Brady was born at Deptford on 10 November 1811, being the eldest son of Anthony Brady of the Deptford victualling yard, then storekeeper at the Royal William victualling yard, Plymouth, by his marriage, on 20 December 1810, with Marianne, daughter of Francis Perigal and Mary Ogier.

He was educated at Colfe's School, Lewisham, and then entered the Civil Service as a junior clerk in the Victoria victualling yard, Deptford, on 29 November 1828, and, having served there and at Plymouth and Portsmouth, was, through the recommendation of Sir James Graham, promoted to headquarters at Somerset House as a second-class clerk in the accountant-general's office on 26 June 1844. He was gradually promoted until in 1864 he became registrar of contracts, and having subsequently assisted very materially in reorganising the office, he was made the first superintendent of the admiralty new contract department on 13 April 1869, when an improved salary of £1,000 a year was allotted to him. He held this appointment until 31 March 1870, when he retired on a special pension. He was knighted by The Queen at Windsor on 23 June 1870.

After his retirement Sir Antonio devoted himself to social, educational, and religious reform. Having taken a great interest in the preservation of Epping Forest for the people, he was appointed a judge in the verderer's court for the forest of Epping. He was associated with church work of all kinds. He published in 1869 The Church's Works and its Hindrances, with suggestions for Church Reform. The establishment of the Plaistow and Victoria Dock Mission, the East London Museum at Bethnal Green, and the West Ham and Stratford Dispensary was in a great measure due to him.
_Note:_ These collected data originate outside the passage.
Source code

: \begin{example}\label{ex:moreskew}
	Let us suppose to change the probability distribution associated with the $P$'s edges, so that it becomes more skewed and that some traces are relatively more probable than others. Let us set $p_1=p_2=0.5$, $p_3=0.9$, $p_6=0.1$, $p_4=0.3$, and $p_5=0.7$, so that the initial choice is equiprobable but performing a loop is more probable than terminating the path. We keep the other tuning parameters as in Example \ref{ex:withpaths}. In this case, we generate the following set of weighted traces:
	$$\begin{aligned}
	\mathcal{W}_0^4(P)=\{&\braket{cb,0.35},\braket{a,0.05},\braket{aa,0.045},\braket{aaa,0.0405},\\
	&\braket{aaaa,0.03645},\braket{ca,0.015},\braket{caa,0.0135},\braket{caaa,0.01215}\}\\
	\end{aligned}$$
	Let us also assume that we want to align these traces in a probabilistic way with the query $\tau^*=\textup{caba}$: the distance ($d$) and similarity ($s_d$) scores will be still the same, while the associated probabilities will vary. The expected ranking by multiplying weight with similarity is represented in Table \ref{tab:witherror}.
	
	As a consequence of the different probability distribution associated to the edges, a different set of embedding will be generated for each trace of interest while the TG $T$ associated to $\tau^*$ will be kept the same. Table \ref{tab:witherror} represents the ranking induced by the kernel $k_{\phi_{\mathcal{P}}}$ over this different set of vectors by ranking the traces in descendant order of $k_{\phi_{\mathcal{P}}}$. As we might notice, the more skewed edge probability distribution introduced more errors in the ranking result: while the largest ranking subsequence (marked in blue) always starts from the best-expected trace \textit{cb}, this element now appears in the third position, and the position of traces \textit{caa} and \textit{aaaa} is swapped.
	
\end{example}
Cast of the mammoth skull found by Brady in Ilford

Brady was a member of the Ray, the Palæontographical, and Geological Societies. As far back as 1844, his attention was attracted to the deposits of brickearth in valley of the Roding at Ilford, within a mile of his residence. Encouraged by Professor Owen, he began collecting a number of mammalian remains in the brickearths of the Thames Valley, including tiger, wolf, bear, elephant, rhinoceros, horse, elk, stag, bison, ox, and hippopotamus skeletons. His collection of Pleistocene mammalia is now in the Natural History Museum. Most notable in the collection is the Ilford mammoth skull, which is the most complete mammoth skull ever found in Britain. The skull is on display in the Hintze Hall of the Natural History Museum. A resin cast of the skull is on display in Redbridge Central Library in Ilford. In his Catalogue of Pleistocene Mammalia from Ilford, Essex, 1874, printed for private circulation only, Brady acknowledges his indebtedness to Mr. William Davies, F.G.S., his instructor in the art of preserving fossil bones.

He died suddenly at his residence, Maryland Point, Forest Lane, Stratford, on 12 December 1881. He was buried in the churchyard of St John's, Stratford, on 16 December. His marriage with Maria, eldest daughter of George Kilner of Ipswich, took place on 18 May 1837, and by her, who survived him, he left a son, the Rev. Nicholas Brady, rector of Wennington, Essex, and two daughters.